(Collected data entries)

=-=-=

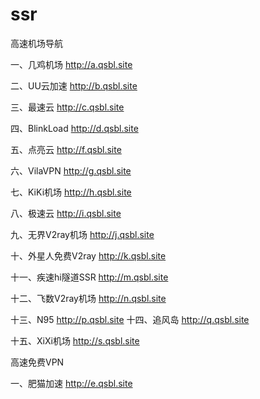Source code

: # ssr
  高速机场导航

一、几鸡机场              http://a.qsbl.site  
         
二、UU云加速            http://b.qsbl.site

三、最速云                 http://c.qsbl.site

四、BlinkLoad           http://d.qsbl.site

五、点亮云                  http://f.qsbl.site

六、VilaVPN               http://g.qsbl.site

七、KiKi机场              http://h.qsbl.site

八、极速云                  http://i.qsbl.site

九、无界V2ray机场     http://j.qsbl.site

十、外星人免费V2ray http://k.qsbl.site

十一、疾速hi隧道SSR http://m.qsbl.site

十二、飞数V2ray机场  http://n.qsbl.site

十三、N95                   http://p.qsbl.site
十四、追风岛               http://q.qsbl.site

十五、XiXi机场            http://s.qsbl.site



   高速免费VPN

一、肥猫加速   http://e.qsbl.site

=-=-=

• _Exercise instructions_
Set down the entries above exactly, and keep every picture out of your copy.

• _Response below_
Source code

: # ssr
  高速机场导航

一、几鸡机场              http://a.qsbl.site  
         
二、UU云加速            http://b.qsbl.site

三、最速云                 http://c.qsbl.site

四、BlinkLoad           http://d.qsbl.site

五、点亮云                  http://f.qsbl.site

六、VilaVPN               http://g.qsbl.site

七、KiKi机场              http://h.qsbl.site

八、极速云                  http://i.qsbl.site

九、无界V2ray机场     http://j.qsbl.site

十、外星人免费V2ray http://k.qsbl.site

十一、疾速hi隧道SSR http://m.qsbl.site

十二、飞数V2ray机场  http://n.qsbl.site

十三、N95                   http://p.qsbl.site
十四、追风岛               http://q.qsbl.site

十五、XiXi机场            http://s.qsbl.site



   高速免费VPN

一、肥猫加速   http://e.qsbl.site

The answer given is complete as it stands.